Friday 29 June 2007

Man Bites Dog

No, not really, but I was reminded of that old adage about news when I came across this article.

Dog Performs Heimlich Maneuver on Owner

Neat, eh?

Wednesday 27 June 2007

Picture-Perfect

If Adobe Photoshop is the most popular digital art program for artists, MSPaint is the choice of rebel artists.

Check out this PSP, and then this rendition of the Mona Lisa.

There is a lesson here. It is that the expensive tool isn't what counts. What does count is the ability to use it, and the will to try.

All hail the lousy tools, which force us to gain true skill.

Sunday 24 June 2007

Update VIII: Randomness

As if all the updates weren't random. Anyway, I've taken a short break off my PowerPoint monster to live a little and do some blog updating.

There are currently only two words in the English Language which end in "gry" (unless you count some pretty archaic words which hardly anyone has heard of). It's pretty typical that some have made a joke out of it.

Sandwich-makers are probably one of the greatest inventions ever (next to the microwave oven). If I can, I bring one along with me when/if I go overseas next year.

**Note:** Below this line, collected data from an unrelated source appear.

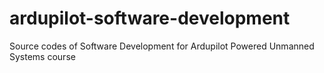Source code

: # ardupilot-software-development
Source codes of Software Development for Ardupilot Powered Unmanned Systems course
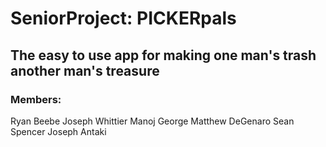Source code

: # SeniorProject: PICKERpals
## The easy to use app for making one man's trash another man's treasure

### Members:
Ryan Beebe
Joseph Whittier
Manoj George
Matthew DeGenaro
Sean Spencer
Joseph Antaki
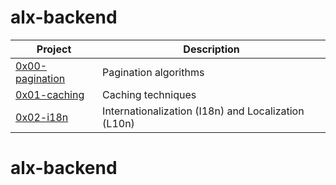 # alx-backend

| Project | Description |
| ------- | ----------- |
|[0x00-pagination](./0x00-pagination) | Pagination algorithms |
|[0x01-caching](./0x01-caching) | Caching techniques |
|[0x02-i18n](./0x02-i18n) | Internationalization (I18n) and Localization (L10n) |
# alx-backend

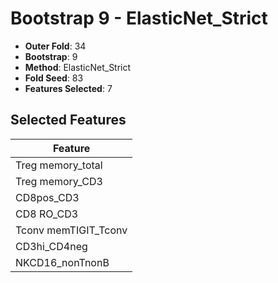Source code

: # Bootstrap 9 - ElasticNet_Strict

- **Outer Fold**: 34
- **Bootstrap**: 9
- **Method**: ElasticNet_Strict
- **Fold Seed**: 83
- **Features Selected**: 7

## Selected Features

| Feature |
|---------|
| Treg memory_total |
| Treg memory_CD3 |
| CD8pos_CD3 |
| CD8 RO_CD3 |
| Tconv memTIGIT_Tconv |
| CD3hi_CD4neg |
| NKCD16_nonTnonB |
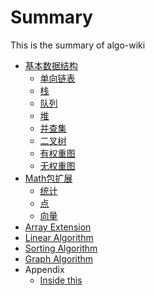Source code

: # Summary

This is the summary of algo-wiki

<!--* [Overview](Home.md)-->
* [基本数据结构](type/index.md)
  * [单向链表](type/linkedlist.md)
  * [栈](type/stack.md)
  * [队列](type/queue.md)
  * [堆](type/heap.md)
  * [并查集](type/quickfind.md)
  * [二叉树](type/bst.md)
  * [有权重图](type/graph.md)
  * [无权重图](type/graphw.md)
* [Math包扩展](math/index.md)
  * [统计](math/stats.md)
  * [点](math/point.md)
  * [向量](math/vector.md)
* [Array Extension](array/index.md)
* [Linear Algorithm](linear/index.md)
* [Sorting Algorithm](sorting/index.md)
* [Graph Algorithm](graph/index.md)
* Appendix
  * [Inside this](inside.md)
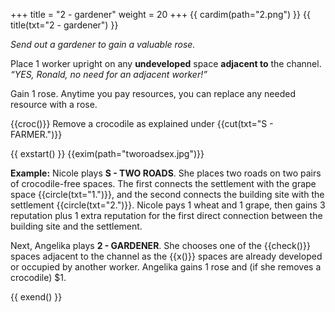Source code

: +++
title = "2 - gardener"
weight = 20
+++
{{ cardim(path="2.png") }}
{{ title(txt="2 - gardener") }}

*Send out a gardener to gain a valuable rose.*

Place 1 worker upright on any **undeveloped** space **adjacent to** the
channel. *“YES, Ronald, no need for an adjacent worker!”*

Gain 1 rose. Anytime you pay resources, you can replace any needed
resource with a rose.

{{croc()}} Remove a crocodile as explained under {{cut(txt="S - FARMER.")}}


{{ exstart() }}
{{exim(path="tworoadsex.jpg")}}

**Example:** Nicole plays **S - TWO ROADS**. She places two roads on two pairs of
crocodile-free spaces. The first connects the settlement with the grape space {{circle(txt="1.")}},
and the second connects the building site with the settlement {{circle(txt="2.")}}. Nicole pays
1 wheat and 1 grape, then gains 3 reputation plus 1 extra reputation for the
first direct connection between the building site and the settlement.

Next, Angelika plays **2 - GARDENER**. She chooses one of the {{check()}}
spaces adjacent to the channel as the {{x()}} spaces are already developed or
occupied by another worker. Angelika gains 1 rose and (if she removes a
crocodile) $1.

{{ exend() }}
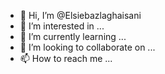 - 👋 Hi, I’m @Elsiebazlaghaisani
- 👀 I’m interested in ...
- 🌱 I’m currently learning ...
- 💞️ I’m looking to collaborate on ...
- 📫 How to reach me ...

<!---
Elsiebazlaghaisani/Elsiebazlaghaisani is a ✨ special ✨ repository because its `README.md` (this file) appears on your GitHub profile.
You can click the Preview link to take a look at your changes.
--->
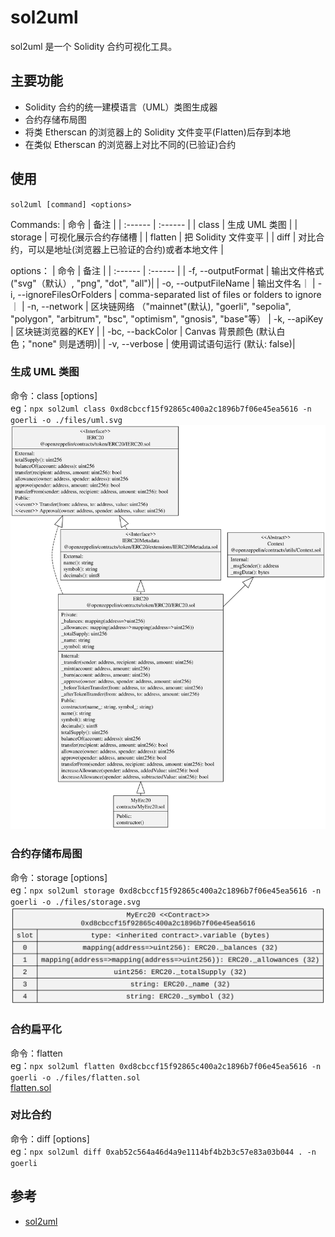 # sol2uml
sol2uml 是一个 Solidity 合约可视化工具。

## 主要功能
- Solidity 合约的统一建模语言（UML）类图生成器
- 合约存储布局图
- 将类 Etherscan 的浏览器上的 Solidity 文件变平(Flatten)后存到本地
- 在类似 Etherscan 的浏览器上对比不同的(已验证)合约


## 使用
`sol2uml [command] <options>`

Commands:
| 命令 | 备注 |
| :------ | :------ |
| class   | 生成 UML 类图 |
| storage   | 可视化展示合约存储槽 |
| flatten   | 把 Solidity 文件变平 |
| diff   | 对比合约，可以是地址(浏览器上已验证的合约)或者本地文件 |


options：
 | 命令 | 备注 |
 | :------ | :------ |
 | -f, --outputFormat <value>                     | 输出文件格式 ("svg"（默认）, "png", "dot", "all")|
 | -o, --outputFileName <value>                   | 输出文件名｜
 | -i, --ignoreFilesOrFolders <filesOrFolders>    | comma-separated list of files or folders to ignore｜
 | -n, --network <network>                        | 区块链网络 （"mainnet"(默认), "goerli", "sepolia", "polygon", "arbitrum", "bsc", "optimism", "gnosis", "base"等）
 | -k, --apiKey <key>                             | 区块链浏览器的KEY |
 | -bc, --backColor <color>                       | Canvas 背景颜色 (默认白色；"none" 则是透明)|
 | -v, --verbose                                  | 使用调试语句运行 (默认: false)|


### 生成 UML 类图  
命令：class [options] <fileFolderAddress>  
eg：`npx sol2uml class 0xd8cbccf15f92865c400a2c1896b7f06e45ea5616 -n goerli -o ./files/uml.svg` 
![预览](./files/uml.svg)

### 合约存储布局图  
命令：storage [options] <fileFolderAddress>  
eg：`npx sol2uml storage 0xd8cbccf15f92865c400a2c1896b7f06e45ea5616 -n goerli -o ./files/storage.svg`
![预览](./files/storage.svg)

### 合约扁平化  
命令：flatten <contractAddress>   
eg：`npx sol2uml flatten 0xd8cbccf15f92865c400a2c1896b7f06e45ea5616 -n goerli -o ./files/flatten.sol`  
[flatten.sol](./files/flatten.sol)

### 对比合约
命令：diff [options] <addressA> <fileFoldersAddress>  
eg：`npx sol2uml diff 0xab52c564a46d4a9e1114bf4b2b3c57e83a03b044 . -n goerli`

## 参考
- [sol2uml](https://github.com/naddison36/sol2uml)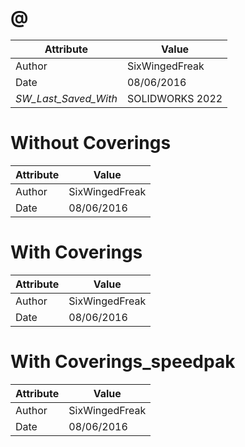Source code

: # @
| Attribute | Value |
| ---  | ---     |
| Author | SixWingedFreak |
| Date | 08/06/2016 |
| _SW_Last_Saved_With_ | SOLIDWORKS 2022 |
# Without Coverings
| Attribute | Value |
| ---  | ---     |
| Author | SixWingedFreak |
| Date | 08/06/2016 |
# With Coverings
| Attribute | Value |
| ---  | ---     |
| Author | SixWingedFreak |
| Date | 08/06/2016 |
# With Coverings_speedpak
| Attribute | Value |
| ---  | ---     |
| Author | SixWingedFreak |
| Date | 08/06/2016 |
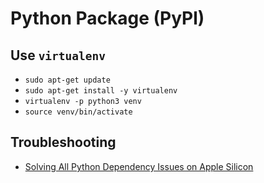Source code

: # Python Package (PyPl)

## Use `virtualenv`

- `sudo apt-get update`
- `sudo apt-get install -y virtualenv`
- `virtualenv -p python3 venv`
- `source venv/bin/activate`

## Troubleshooting

- [Solving All Python Dependency Issues on Apple Silicon](https://towardsdatascience.com/solving-all-python-dependency-issues-on-apple-silicon-29a2171d1d7c)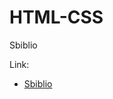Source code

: # HTML-CSS
<p>Sbiblio</p>
<p>Link:</p>
<ul>
    <li><a href="https://clebertonpg.github.io/Sbiblio/index.html" target="_blank">Sbiblio</a></li>
    
</ul>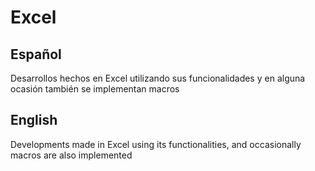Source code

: # Excel
## Español
Desarrollos hechos en Excel utilizando sus funcionalidades y en alguna ocasión también se implementan macros
## English
Developments made in Excel using its functionalities, and occasionally macros are also implemented
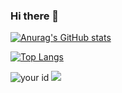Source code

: ### Hi there 👋

[![Anurag's GitHub stats](https://github-readme-stats.vercel.app/api?username=duny-explorer&show_icons=true&theme=github_dark)
](https://github.com/anuraghazra/github-readme-stats)

[![Top Langs](https://github-readme-stats.vercel.app/api/top-langs/?username=duny-explorer&layout=compact)](https://github.com/anuraghazra/github-readme-stats)

![your id](https://road-to-kaggle-grandmaster.vercel.app/api/simple/dunyexplorer)
![](https://komarev.com/ghpvc/?username=duny-explorer)

<!--
**duny-explorer/duny-explorer** is a ✨ _special_ ✨ repository because its `README.md` (this file) appears on your GitHub profile.

Here are some ideas to get you started:

- 🔭 I’m currently working on ...
- 🌱 I’m currently learning ...
- 👯 I’m looking to collaborate on ...
- 🤔 I’m looking for help with ...
- 💬 Ask me about ...
- 📫 How to reach me: ...
- 😄 Pronouns: ...
- ⚡ Fun fact: ...
-->
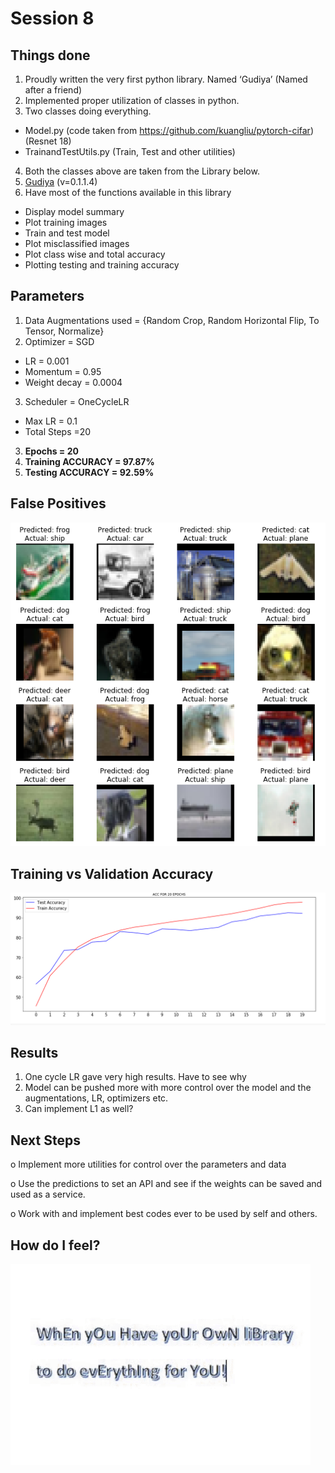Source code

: Session 8
==========

Things done
-----------
1. Proudly written the very first python library. Named ‘Gudiya’ (Named after a friend)
2. Implemented proper utilization of classes in python. 
3. Two classes doing everything. 
  * Model.py (code taken from https://github.com/kuangliu/pytorch-cifar) (Resnet 18)
  * TrainandTestUtils.py (Train, Test and other utilities)
4. Both the classes above are taken from the Library below.
5. [Gudiya](https://pypi.org/project/Gudiya/) (v=0.1.1.4)
6. Have most of the functions available in this library
  * Display model summary
  * Plot training images  
  * Train and test model
  * Plot misclassified images
  * Plot class wise and total accuracy
  * Plotting testing and training accuracy


Parameters
----------
1. Data Augmentations used = {Random Crop, Random Horizontal Flip, To Tensor, Normalize}
2. Optimizer = SGD
  * LR = 0.001
  * Momentum = 0.95
  * Weight decay = 0.0004
 3.	Scheduler = OneCycleLR
  * Max LR = 0.1
  * Total Steps =20
3.	**Epochs = 20**
4.	**Training ACCURACY = 97.87%**
5.	**Testing ACCURACY = 92.59%**

False Positives
---------------


![alt text](https://github.com/raviteja8484/EVA4/blob/master/S8/FP.PNG "False Positives") 



Training vs Validation Accuracy
-------------------------------

![Im](https://github.com/raviteja8484/EVA4/blob/master/S8/PlotGraph.PNG)


Results
-------
1. One cycle LR gave very high results.  Have to see why 
2. Model can be pushed more with more control over the model and the augmentations, LR, optimizers etc.
3. Can implement L1 as well?


Next Steps
----------
  o	 Implement more utilities for control over the parameters and data
  
  o	 Use the predictions to set an API and see if the weights can be saved and used as a service.
  
  o	 Work with and implement best codes ever to be used by self and others.
  
  
How do I feel?
--------------

![Gif failed](https://github.com/raviteja8484/EVA4/blob/master/S8/own.gif)
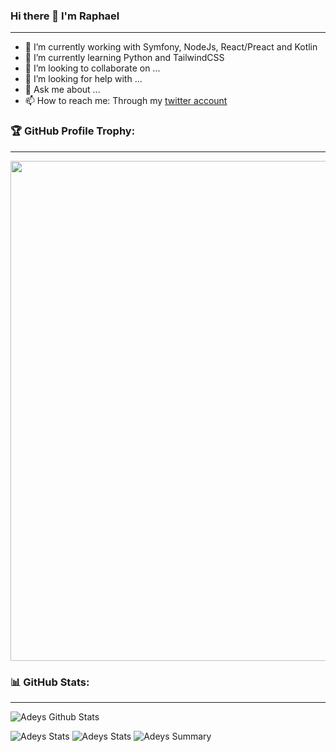 ### Hi there 👋 I'm Raphael
---

- 🔭 I’m currently working with Symfony, NodeJs, React/Preact and Kotlin
- 🌱 I’m currently learning Python and TailwindCSS
- 👯 I’m looking to collaborate on ...
- 🤔 I’m looking for help with ...
- 💬 Ask me about ...
- 📫 How to reach me: Through my [twitter account](https://twitter.com/raphadeys)


### 🏆 GitHub Profile Trophy:
---
<a href="https://github.com/ryo-ma/github-profile-trophy">
  <img width=800 src="https://github-profile-trophy.vercel.app/?username=adeys&column=8&theme=onedark&no-frame=true&no-bg=true"/>
</a>

### 📊 GitHub Stats:
---
![Adeys Github Stats](https://github-readme-stats.vercel.app/api?username=adeys&theme=onedark&show_icons=true&count_private=true)

![Adeys Stats](https://github-profile-summary-cards.vercel.app/api/cards/repos-per-language?username=adeys&theme=onedark)
![Adeys Stats](https://github-profile-summary-cards.vercel.app/api/cards/most-commit-language?username=adeys&theme=onedark)
![Adeys Summary](https://github-profile-summary-cards.vercel.app/api/cards/profile-details?username=adeys&theme=onedark)
  
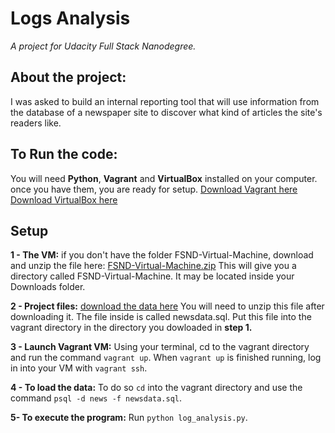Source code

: # Logs Analysis
_A project for Udacity Full Stack Nanodegree._

## About the project:
I was asked to build an internal reporting tool that will use information from the database of a newspaper site to discover what kind of articles the site's readers like. 

## To Run the code:
You will need **Python**, **Vagrant** and **VirtualBox** installed on your computer. once you have them, you are ready for setup. 
[Download Vagrant here](https://www.vagrantup.com/)
[Download VirtualBox here](https://www.virtualbox.org/wiki/Download_Old_Builds_5_1)


## Setup
**1 - The VM:** 
if you don't have the folder FSND-Virtual-Machine, download and unzip the file here: 
[FSND-Virtual-Machine.zip](https://s3.amazonaws.com/video.udacity-data.com/topher/2018/April/5acfbfa3_fsnd-virtual-machine/fsnd-virtual-machine.zip)
This will give you a directory called FSND-Virtual-Machine. It may be located inside your Downloads folder.

**2 - Project files:**
[download the data here](https://d17h27t6h515a5.cloudfront.net/topher/2016/August/57b5f748_newsdata/newsdata.zip)
You will need to unzip this file after downloading it. The file inside is called newsdata.sql. Put this file into the vagrant directory in the directory you dowloaded in **step 1.**

**3 - Launch Vagrant VM:** 
Using your terminal, cd to the vagrant directory and run the command `vagrant up`. When `vagrant up` is finished running, log in into your VM with `vagrant ssh`.

**4 - To load the data:** 
To do so `cd` into the vagrant directory and use the command `psql -d news -f newsdata.sql`.

**5- To execute the program:** 
Run `python log_analysis.py`.
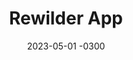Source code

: ---
layout: default
title: Rewilder App
date: 2023-05-01 -0300
tags: UX, UI, Frontend
image: /img/work/rewilder-app.png
link: 
---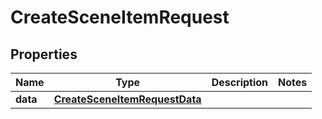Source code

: 

# CreateSceneItemRequest


## Properties

Name | Type | Description | Notes
------------ | ------------- | ------------- | -------------
**data** | [**CreateSceneItemRequestData**](CreateSceneItemRequestData.md) |  | 




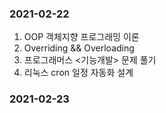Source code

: ### 2021-02-22 
1. OOP 객체지향 프로그래밍 이론
2. Overriding && Overloading 
3. 프로그래머스 <기능개발> 문제 풀기
4. 리눅스 cron 일정 자동화 설계


### 2021-02-23 

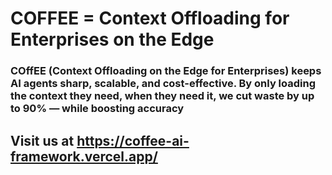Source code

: # COFFEE = Context Offloading for Enterprises on the Edge
### COffEE (Context Offloading on the Edge for Enterprises) keeps AI agents sharp, scalable, and cost-effective. By only loading the context they need, when they need it, we cut waste by up to 90% — while boosting accuracy

## Visit us at https://coffee-ai-framework.vercel.app/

On Friday, Sluggy Freelance had the most awesome plot twist since the Blacksoul = Obsidian Teknokon = Bun Bun revelation. The speccers are already buzzing, and I can't wait to see how this plays out.
Also, Torg does something smart. It's always great when he does that.

And... I'm off to slay some more of the monster.

Tuesday 12 June 2007

Update VII: A Question of Weight

While looking for something entirely unrelated, I came across this.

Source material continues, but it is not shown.